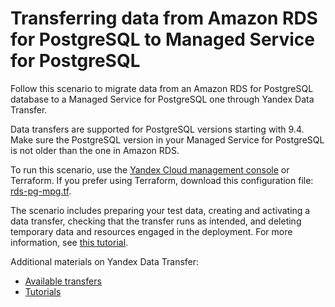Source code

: # Transferring data from Amazon RDS for PostgreSQL to Managed Service for PostgreSQL

Follow this scenario to migrate data from an Amazon RDS for PostgreSQL database to a Managed Service for PostgreSQL one through Yandex Data Transfer.

Data transfers are supported for PostgreSQL versions starting with 9.4. Make sure the PostgreSQL version in your Managed Service for PostgreSQL is not older than the one in Amazon RDS.

To run this scenario, use the [ Yandex Cloud management console](https://console.yandex.cloud) or Terraform. If you prefer using Terraform, download this configuration file: [rds-pg-mpg.tf](rds-pg-mpg.tf). 

The scenario includes preparing your test data, creating and activating a data transfer, checking that the transfer runs as intended, and deleting temporary data and resources engaged in the deployment. For more information, see [this tutorial](https://yandex.cloud/docs/data-transfer/tutorials/rds-to-mpg).

Additional materials on Yandex Data Transfer:
* [Available transfers](https://yandex.cloud/docs/data-transfer/transfer-matrix)
* [Tutorials](https://yandex.cloud/docs/data-transfer/tutorials/)
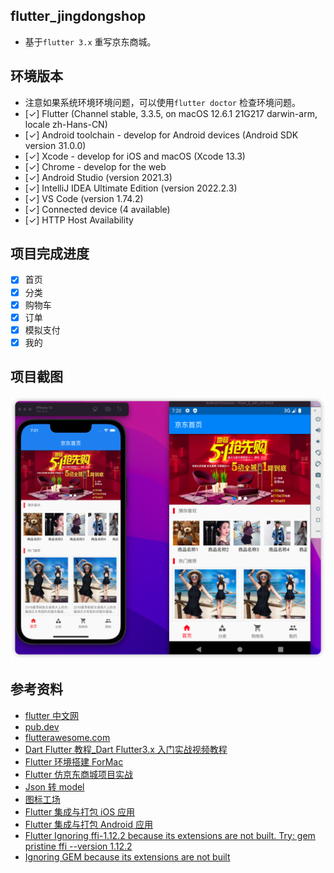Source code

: ## flutter_jingdongshop

- 基于`flutter 3.x` 重写京东商城。

## 环境版本

- 注意如果系统环境环境问题，可以使用`flutter doctor` 检查环境问题。
- [✓] Flutter (Channel stable, 3.3.5, on macOS 12.6.1 21G217 darwin-arm, locale zh-Hans-CN)
- [✓] Android toolchain - develop for Android devices (Android SDK version 31.0.0)
- [✓] Xcode - develop for iOS and macOS (Xcode 13.3)
- [✓] Chrome - develop for the web
- [✓] Android Studio (version 2021.3)
- [✓] IntelliJ IDEA Ultimate Edition (version 2022.2.3)
- [✓] VS Code (version 1.74.2)
- [✓] Connected device (4 available)
- [✓] HTTP Host Availability

## 项目完成进度

- [x] 首页
- [x] 分类
- [x] 购物车
- [x] 订单
- [x] 模拟支付
- [x] 我的

## 项目截图

![首页](./shot/1.png)

## 参考资料

- [flutter 中文网](https://flutter.cn/)
- [pub.dev](https://pub.dev/)
- [flutterawesome.com](https://flutterawesome.com/)
- [Dart Flutter 教程\_Dart Flutter3.x 入门实战视频教程](https://www.bilibili.com/video/BV1S4411E7LY/?spm_id_from=333.337.search-card.all.click&vd_source=c5abf1ba032ca00c06ebba96e3ff445e)
- [Flutter 环境搭建 ForMac](https://juejin.cn/post/7017621020395700232)
- [Flutter 仿京东商城项目实战](https://www.itying.com/goods-1120.html)
- [Json 转 model](https://app.quicktype.io/)
- [图标工场](https://icon.wuruihong.com/)
- [Flutter 集成与打包 iOS 应用](https://johns.blog.csdn.net/article/details/122146619)
- [Flutter 集成与打包 Android 应用](https://blog.csdn.net/nicepainkiller/article/details/122146356)
- [Flutter Ignoring ffi-1.12.2 because its extensions are not built. Try: gem pristine ffi --version 1.12.2](https://stackoverflow.com/questions/65387730/flutter-ignoring-ffi-1-12-2-because-its-extensions-are-not-built-try-gem-prist)
- [Ignoring GEM because its extensions are not built](https://stackoverflow.com/questions/38797458/ignoring-gem-because-its-extensions-are-not-built)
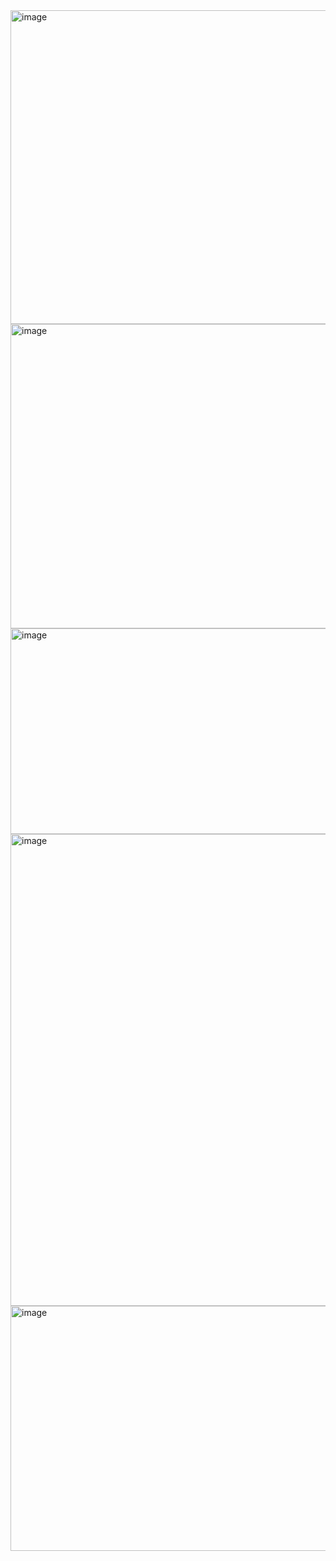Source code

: <img width="1423" height="502" alt="image" src="https://github.com/user-attachments/assets/ebd8571f-7353-46f9-97fe-4ccf1a74cd96" />
<img width="1906" height="487" alt="image" src="https://github.com/user-attachments/assets/382cf4fc-9d46-4e4c-b503-5b467ce66bab" />
<img width="1415" height="329" alt="image" src="https://github.com/user-attachments/assets/fac0a781-a8d9-4eb2-8188-502f77b31ee2" />
<img width="1650" height="755" alt="image" src="https://github.com/user-attachments/assets/74eea384-41c8-481e-a38f-feeaedfc0359" />
<img width="515" height="392" alt="image" src="https://github.com/user-attachments/assets/5167909f-302e-4345-b1e0-d441de964ef9" />

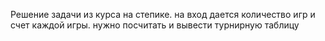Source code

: Решение задачи из курса на степике. 
на вход дается количество игр и счет каждой игры.
нужно посчитать и вывести турнирную таблицу
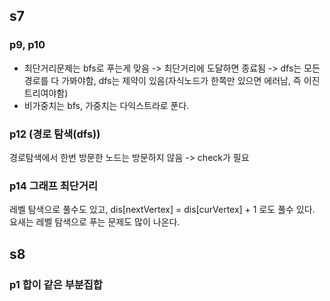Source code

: ## s7
### p9, p10
- 최단거리문제는 bfs로 푸는게 맞음 -> 최단거리에 도달하면 종료됨 -> dfs는 모든경로를 다 가봐야함, dfs는 제약이 있음(자식노드가 한쪽만 있으면 에러남, 즉 이진트리여야함)  
- 비가중치는 bfs, 가중치는 다익스트라로 푼다.  
### p12 (경로 탐색(dfs))
경로탐색에서 한번 방문한 노드는 방문하지 않음 -> check가 필요
### p14 그래프 최단거리
레벨 탐색으로 풀수도 있고, dis[nextVertex] = dis[curVertex] + 1 로도 풀수 있다.
요새는 레벨 탐색으로 푸는 문제도 많이 나온다.
## s8
### p1 합이 같은 부분집합

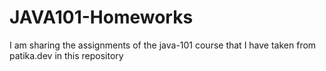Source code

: # JAVA101-Homeworks
I am sharing the assignments of the java-101 course that I have taken from patika.dev in this repository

Task to carry out —
Wherever an image appears, omit it; copy the rest of the records exactly.

Solution to the problem —
Source code

: # Transferring data from Amazon RDS for PostgreSQL to Managed Service for PostgreSQL

Follow this scenario to migrate data from an Amazon RDS for PostgreSQL database to a Managed Service for PostgreSQL one through Yandex Data Transfer.

Data transfers are supported for PostgreSQL versions starting with 9.4. Make sure the PostgreSQL version in your Managed Service for PostgreSQL is not older than the one in Amazon RDS.

To run this scenario, use the [ Yandex Cloud management console](https://console.yandex.cloud) or Terraform. If you prefer using Terraform, download this configuration file: [rds-pg-mpg.tf](rds-pg-mpg.tf). 

The scenario includes preparing your test data, creating and activating a data transfer, checking that the transfer runs as intended, and deleting temporary data and resources engaged in the deployment. For more information, see [this tutorial](https://yandex.cloud/docs/data-transfer/tutorials/rds-to-mpg).

Additional materials on Yandex Data Transfer:
* [Available transfers](https://yandex.cloud/docs/data-transfer/transfer-matrix)
* [Tutorials](https://yandex.cloud/docs/data-transfer/tutorials/)
Source code

: ## flutter_jingdongshop

- 基于`flutter 3.x` 重写京东商城。

## 环境版本

- 注意如果系统环境环境问题，可以使用`flutter doctor` 检查环境问题。
- [✓] Flutter (Channel stable, 3.3.5, on macOS 12.6.1 21G217 darwin-arm, locale zh-Hans-CN)
- [✓] Android toolchain - develop for Android devices (Android SDK version 31.0.0)
- [✓] Xcode - develop for iOS and macOS (Xcode 13.3)
- [✓] Chrome - develop for the web
- [✓] Android Studio (version 2021.3)
- [✓] IntelliJ IDEA Ultimate Edition (version 2022.2.3)
- [✓] VS Code (version 1.74.2)
- [✓] Connected device (4 available)
- [✓] HTTP Host Availability

## 项目完成进度

- [x] 首页
- [x] 分类
- [x] 购物车
- [x] 订单
- [x] 模拟支付
- [x] 我的

## 项目截图

![首页](./shot/1.png)

## 参考资料

- [flutter 中文网](https://flutter.cn/)
- [pub.dev](https://pub.dev/)
- [flutterawesome.com](https://flutterawesome.com/)
- [Dart Flutter 教程\_Dart Flutter3.x 入门实战视频教程](https://www.bilibili.com/video/BV1S4411E7LY/?spm_id_from=333.337.search-card.all.click&vd_source=c5abf1ba032ca00c06ebba96e3ff445e)
- [Flutter 环境搭建 ForMac](https://juejin.cn/post/7017621020395700232)
- [Flutter 仿京东商城项目实战](https://www.itying.com/goods-1120.html)
- [Json 转 model](https://app.quicktype.io/)
- [图标工场](https://icon.wuruihong.com/)
- [Flutter 集成与打包 iOS 应用](https://johns.blog.csdn.net/article/details/122146619)
- [Flutter 集成与打包 Android 应用](https://blog.csdn.net/nicepainkiller/article/details/122146356)
- [Flutter Ignoring ffi-1.12.2 because its extensions are not built. Try: gem pristine ffi --version 1.12.2](https://stackoverflow.com/questions/65387730/flutter-ignoring-ffi-1-12-2-because-its-extensions-are-not-built-try-gem-prist)
- [Ignoring GEM because its extensions are not built](https://stackoverflow.com/questions/38797458/ignoring-gem-because-its-extensions-are-not-built)
Source code

: <img width="1423" height="502" alt="image" src="https://github.com/user-attachments/assets/ebd8571f-7353-46f9-97fe-4ccf1a74cd96" />
<img width="1906" height="487" alt="image" src="https://github.com/user-attachments/assets/382cf4fc-9d46-4e4c-b503-5b467ce66bab" />
<img width="1415" height="329" alt="image" src="https://github.com/user-attachments/assets/fac0a781-a8d9-4eb2-8188-502f77b31ee2" />
<img width="1650" height="755" alt="image" src="https://github.com/user-attachments/assets/74eea384-41c8-481e-a38f-feeaedfc0359" />
<img width="515" height="392" alt="image" src="https://github.com/user-attachments/assets/5167909f-302e-4345-b1e0-d441de964ef9" />

Source code

: Решение задачи из курса на степике. 
на вход дается количество игр и счет каждой игры.
нужно посчитать и вывести турнирную таблицу
Source code

: ## s7
### p9, p10
- 최단거리문제는 bfs로 푸는게 맞음 -> 최단거리에 도달하면 종료됨 -> dfs는 모든경로를 다 가봐야함, dfs는 제약이 있음(자식노드가 한쪽만 있으면 에러남, 즉 이진트리여야함)  
- 비가중치는 bfs, 가중치는 다익스트라로 푼다.  
### p12 (경로 탐색(dfs))
경로탐색에서 한번 방문한 노드는 방문하지 않음 -> check가 필요
### p14 그래프 최단거리
레벨 탐색으로 풀수도 있고, dis[nextVertex] = dis[curVertex] + 1 로도 풀수 있다.
요새는 레벨 탐색으로 푸는 문제도 많이 나온다.
## s8
### p1 합이 같은 부분집합

Source code

: # JAVA101-Homeworks
I am sharing the assignments of the java-101 course that I have taken from patika.dev in this repository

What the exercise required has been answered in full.